---- INFORMATION

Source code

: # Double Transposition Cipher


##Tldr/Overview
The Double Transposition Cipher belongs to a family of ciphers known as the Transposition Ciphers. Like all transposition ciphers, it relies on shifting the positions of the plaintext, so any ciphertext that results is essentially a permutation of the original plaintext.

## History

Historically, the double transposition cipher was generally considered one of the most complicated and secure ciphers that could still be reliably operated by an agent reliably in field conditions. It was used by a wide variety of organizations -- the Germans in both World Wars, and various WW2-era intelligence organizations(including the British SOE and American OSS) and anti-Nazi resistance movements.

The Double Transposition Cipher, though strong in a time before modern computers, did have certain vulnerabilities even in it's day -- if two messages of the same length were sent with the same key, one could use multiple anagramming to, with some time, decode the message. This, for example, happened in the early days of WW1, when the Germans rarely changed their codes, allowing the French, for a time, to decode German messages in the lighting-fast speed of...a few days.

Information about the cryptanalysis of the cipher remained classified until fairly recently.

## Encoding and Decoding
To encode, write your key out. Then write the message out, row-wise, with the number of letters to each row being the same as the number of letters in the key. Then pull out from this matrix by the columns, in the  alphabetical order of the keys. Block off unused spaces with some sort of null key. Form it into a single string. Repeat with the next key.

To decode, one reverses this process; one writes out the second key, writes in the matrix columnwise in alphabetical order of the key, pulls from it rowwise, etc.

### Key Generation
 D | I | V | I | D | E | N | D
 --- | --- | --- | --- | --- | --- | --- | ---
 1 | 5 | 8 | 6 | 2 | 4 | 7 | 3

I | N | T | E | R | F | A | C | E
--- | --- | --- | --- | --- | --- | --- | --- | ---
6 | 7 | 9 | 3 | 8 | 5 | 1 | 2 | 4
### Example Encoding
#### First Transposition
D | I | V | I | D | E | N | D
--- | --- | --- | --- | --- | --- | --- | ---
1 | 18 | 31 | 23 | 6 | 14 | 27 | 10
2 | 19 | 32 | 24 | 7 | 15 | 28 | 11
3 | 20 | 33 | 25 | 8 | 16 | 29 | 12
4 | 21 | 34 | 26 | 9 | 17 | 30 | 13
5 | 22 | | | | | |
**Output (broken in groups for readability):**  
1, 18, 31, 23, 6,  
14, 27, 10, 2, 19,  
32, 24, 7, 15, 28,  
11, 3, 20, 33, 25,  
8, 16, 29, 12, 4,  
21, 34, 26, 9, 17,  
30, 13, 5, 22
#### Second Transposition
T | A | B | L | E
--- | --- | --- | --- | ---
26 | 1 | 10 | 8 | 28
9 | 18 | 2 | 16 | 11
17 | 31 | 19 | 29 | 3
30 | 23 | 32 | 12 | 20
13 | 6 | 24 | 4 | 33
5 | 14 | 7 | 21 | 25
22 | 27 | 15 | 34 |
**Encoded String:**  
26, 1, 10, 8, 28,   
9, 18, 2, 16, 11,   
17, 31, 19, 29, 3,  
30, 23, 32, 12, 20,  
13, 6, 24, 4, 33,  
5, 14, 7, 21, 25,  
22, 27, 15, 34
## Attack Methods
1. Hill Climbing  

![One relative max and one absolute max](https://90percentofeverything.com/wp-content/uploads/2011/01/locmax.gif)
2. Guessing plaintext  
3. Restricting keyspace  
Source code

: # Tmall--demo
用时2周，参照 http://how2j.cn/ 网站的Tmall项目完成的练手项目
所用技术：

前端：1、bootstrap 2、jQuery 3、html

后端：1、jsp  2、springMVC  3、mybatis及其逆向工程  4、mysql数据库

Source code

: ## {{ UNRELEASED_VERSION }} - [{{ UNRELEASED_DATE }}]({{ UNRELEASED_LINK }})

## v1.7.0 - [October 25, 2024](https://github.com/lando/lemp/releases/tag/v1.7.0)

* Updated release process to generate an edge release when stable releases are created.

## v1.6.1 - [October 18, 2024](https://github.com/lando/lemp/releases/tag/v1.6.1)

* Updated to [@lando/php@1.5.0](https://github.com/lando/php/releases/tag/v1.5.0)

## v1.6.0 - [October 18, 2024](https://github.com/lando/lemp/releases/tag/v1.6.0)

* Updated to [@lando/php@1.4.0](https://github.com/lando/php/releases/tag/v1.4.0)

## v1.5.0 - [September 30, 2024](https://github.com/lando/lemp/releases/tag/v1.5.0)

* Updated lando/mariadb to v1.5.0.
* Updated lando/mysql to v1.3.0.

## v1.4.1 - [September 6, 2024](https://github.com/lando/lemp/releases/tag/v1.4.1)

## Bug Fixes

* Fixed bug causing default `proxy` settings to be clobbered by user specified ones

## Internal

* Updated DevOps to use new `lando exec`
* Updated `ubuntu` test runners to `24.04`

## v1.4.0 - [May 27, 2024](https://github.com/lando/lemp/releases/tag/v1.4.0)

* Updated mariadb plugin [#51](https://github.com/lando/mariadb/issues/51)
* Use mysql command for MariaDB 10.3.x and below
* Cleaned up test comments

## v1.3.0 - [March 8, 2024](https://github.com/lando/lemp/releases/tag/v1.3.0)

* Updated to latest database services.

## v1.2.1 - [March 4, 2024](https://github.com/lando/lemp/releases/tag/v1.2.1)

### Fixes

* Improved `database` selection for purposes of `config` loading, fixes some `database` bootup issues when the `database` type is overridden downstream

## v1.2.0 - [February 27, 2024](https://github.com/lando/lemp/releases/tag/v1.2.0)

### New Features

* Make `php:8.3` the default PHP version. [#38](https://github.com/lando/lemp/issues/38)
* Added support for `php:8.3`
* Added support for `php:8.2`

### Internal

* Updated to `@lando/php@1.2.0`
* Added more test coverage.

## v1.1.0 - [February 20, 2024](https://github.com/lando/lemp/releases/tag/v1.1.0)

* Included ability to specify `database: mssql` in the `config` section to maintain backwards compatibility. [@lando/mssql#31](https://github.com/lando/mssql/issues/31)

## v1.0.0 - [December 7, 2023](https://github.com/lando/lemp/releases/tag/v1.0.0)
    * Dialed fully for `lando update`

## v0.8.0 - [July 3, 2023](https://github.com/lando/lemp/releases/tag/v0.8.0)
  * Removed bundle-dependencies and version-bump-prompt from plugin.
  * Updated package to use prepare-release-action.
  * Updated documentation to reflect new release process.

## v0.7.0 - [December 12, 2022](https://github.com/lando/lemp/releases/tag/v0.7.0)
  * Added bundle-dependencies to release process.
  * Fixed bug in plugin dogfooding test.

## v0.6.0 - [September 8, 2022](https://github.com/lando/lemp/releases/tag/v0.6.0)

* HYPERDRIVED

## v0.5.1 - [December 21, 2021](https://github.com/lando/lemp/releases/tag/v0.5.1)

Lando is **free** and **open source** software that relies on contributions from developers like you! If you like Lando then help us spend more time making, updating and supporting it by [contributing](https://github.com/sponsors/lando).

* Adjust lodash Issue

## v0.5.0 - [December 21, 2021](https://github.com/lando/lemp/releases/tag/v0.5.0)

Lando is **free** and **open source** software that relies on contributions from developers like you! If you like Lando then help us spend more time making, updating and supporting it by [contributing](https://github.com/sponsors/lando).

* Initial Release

--------

### ABOUT THIS TASK
Copy out all the records exactly.

### ANSWER SPACE
Source code

: # Double Transposition Cipher


##Tldr/Overview
The Double Transposition Cipher belongs to a family of ciphers known as the Transposition Ciphers. Like all transposition ciphers, it relies on shifting the positions of the plaintext, so any ciphertext that results is essentially a permutation of the original plaintext.

## History

Historically, the double transposition cipher was generally considered one of the most complicated and secure ciphers that could still be reliably operated by an agent reliably in field conditions. It was used by a wide variety of organizations -- the Germans in both World Wars, and various WW2-era intelligence organizations(including the British SOE and American OSS) and anti-Nazi resistance movements.

The Double Transposition Cipher, though strong in a time before modern computers, did have certain vulnerabilities even in it's day -- if two messages of the same length were sent with the same key, one could use multiple anagramming to, with some time, decode the message. This, for example, happened in the early days of WW1, when the Germans rarely changed their codes, allowing the French, for a time, to decode German messages in the lighting-fast speed of...a few days.

Information about the cryptanalysis of the cipher remained classified until fairly recently.

## Encoding and Decoding
To encode, write your key out. Then write the message out, row-wise, with the number of letters to each row being the same as the number of letters in the key. Then pull out from this matrix by the columns, in the  alphabetical order of the keys. Block off unused spaces with some sort of null key. Form it into a single string. Repeat with the next key.

To decode, one reverses this process; one writes out the second key, writes in the matrix columnwise in alphabetical order of the key, pulls from it rowwise, etc.

### Key Generation
 D | I | V | I | D | E | N | D
 --- | --- | --- | --- | --- | --- | --- | ---
 1 | 5 | 8 | 6 | 2 | 4 | 7 | 3

I | N | T | E | R | F | A | C | E
--- | --- | --- | --- | --- | --- | --- | --- | ---
6 | 7 | 9 | 3 | 8 | 5 | 1 | 2 | 4
### Example Encoding
#### First Transposition
D | I | V | I | D | E | N | D
--- | --- | --- | --- | --- | --- | --- | ---
1 | 18 | 31 | 23 | 6 | 14 | 27 | 10
2 | 19 | 32 | 24 | 7 | 15 | 28 | 11
3 | 20 | 33 | 25 | 8 | 16 | 29 | 12
4 | 21 | 34 | 26 | 9 | 17 | 30 | 13
5 | 22 | | | | | |
**Output (broken in groups for readability):**  
1, 18, 31, 23, 6,  
14, 27, 10, 2, 19,  
32, 24, 7, 15, 28,  
11, 3, 20, 33, 25,  
8, 16, 29, 12, 4,  
21, 34, 26, 9, 17,  
30, 13, 5, 22
#### Second Transposition
T | A | B | L | E
--- | --- | --- | --- | ---
26 | 1 | 10 | 8 | 28
9 | 18 | 2 | 16 | 11
17 | 31 | 19 | 29 | 3
30 | 23 | 32 | 12 | 20
13 | 6 | 24 | 4 | 33
5 | 14 | 7 | 21 | 25
22 | 27 | 15 | 34 |
**Encoded String:**  
26, 1, 10, 8, 28,   
9, 18, 2, 16, 11,   
17, 31, 19, 29, 3,  
30, 23, 32, 12, 20,  
13, 6, 24, 4, 33,  
5, 14, 7, 21, 25,  
22, 27, 15, 34
## Attack Methods
1. Hill Climbing  

![One relative max and one absolute max](https://90percentofeverything.com/wp-content/uploads/2011/01/locmax.gif)
2. Guessing plaintext  
3. Restricting keyspace  
Source code

: # Tmall--demo
用时2周，参照 http://how2j.cn/ 网站的Tmall项目完成的练手项目
所用技术：

前端：1、bootstrap 2、jQuery 3、html

后端：1、jsp  2、springMVC  3、mybatis及其逆向工程  4、mysql数据库

Source code

: ## {{ UNRELEASED_VERSION }} - [{{ UNRELEASED_DATE }}]({{ UNRELEASED_LINK }})

## v1.7.0 - [October 25, 2024](https://github.com/lando/lemp/releases/tag/v1.7.0)

* Updated release process to generate an edge release when stable releases are created.

## v1.6.1 - [October 18, 2024](https://github.com/lando/lemp/releases/tag/v1.6.1)

* Updated to [@lando/php@1.5.0](https://github.com/lando/php/releases/tag/v1.5.0)

## v1.6.0 - [October 18, 2024](https://github.com/lando/lemp/releases/tag/v1.6.0)

* Updated to [@lando/php@1.4.0](https://github.com/lando/php/releases/tag/v1.4.0)

## v1.5.0 - [September 30, 2024](https://github.com/lando/lemp/releases/tag/v1.5.0)

* Updated lando/mariadb to v1.5.0.
* Updated lando/mysql to v1.3.0.

## v1.4.1 - [September 6, 2024](https://github.com/lando/lemp/releases/tag/v1.4.1)

## Bug Fixes

* Fixed bug causing default `proxy` settings to be clobbered by user specified ones

## Internal

* Updated DevOps to use new `lando exec`
* Updated `ubuntu` test runners to `24.04`

## v1.4.0 - [May 27, 2024](https://github.com/lando/lemp/releases/tag/v1.4.0)

* Updated mariadb plugin [#51](https://github.com/lando/mariadb/issues/51)
* Use mysql command for MariaDB 10.3.x and below
* Cleaned up test comments

## v1.3.0 - [March 8, 2024](https://github.com/lando/lemp/releases/tag/v1.3.0)

* Updated to latest database services.

## v1.2.1 - [March 4, 2024](https://github.com/lando/lemp/releases/tag/v1.2.1)

### Fixes

* Improved `database` selection for purposes of `config` loading, fixes some `database` bootup issues when the `database` type is overridden downstream

## v1.2.0 - [February 27, 2024](https://github.com/lando/lemp/releases/tag/v1.2.0)

### New Features

* Make `php:8.3` the default PHP version. [#38](https://github.com/lando/lemp/issues/38)
* Added support for `php:8.3`
* Added support for `php:8.2`

### Internal

* Updated to `@lando/php@1.2.0`
* Added more test coverage.

## v1.1.0 - [February 20, 2024](https://github.com/lando/lemp/releases/tag/v1.1.0)

* Included ability to specify `database: mssql` in the `config` section to maintain backwards compatibility. [@lando/mssql#31](https://github.com/lando/mssql/issues/31)

## v1.0.0 - [December 7, 2023](https://github.com/lando/lemp/releases/tag/v1.0.0)
    * Dialed fully for `lando update`

## v0.8.0 - [July 3, 2023](https://github.com/lando/lemp/releases/tag/v0.8.0)
  * Removed bundle-dependencies and version-bump-prompt from plugin.
  * Updated package to use prepare-release-action.
  * Updated documentation to reflect new release process.

## v0.7.0 - [December 12, 2022](https://github.com/lando/lemp/releases/tag/v0.7.0)
  * Added bundle-dependencies to release process.
  * Fixed bug in plugin dogfooding test.

## v0.6.0 - [September 8, 2022](https://github.com/lando/lemp/releases/tag/v0.6.0)

* HYPERDRIVED

## v0.5.1 - [December 21, 2021](https://github.com/lando/lemp/releases/tag/v0.5.1)

Lando is **free** and **open source** software that relies on contributions from developers like you! If you like Lando then help us spend more time making, updating and supporting it by [contributing](https://github.com/sponsors/lando).

* Adjust lodash Issue

## v0.5.0 - [December 21, 2021](https://github.com/lando/lemp/releases/tag/v0.5.0)

Lando is **free** and **open source** software that relies on contributions from developers like you! If you like Lando then help us spend more time making, updating and supporting it by [contributing](https://github.com/sponsors/lando).

* Initial Release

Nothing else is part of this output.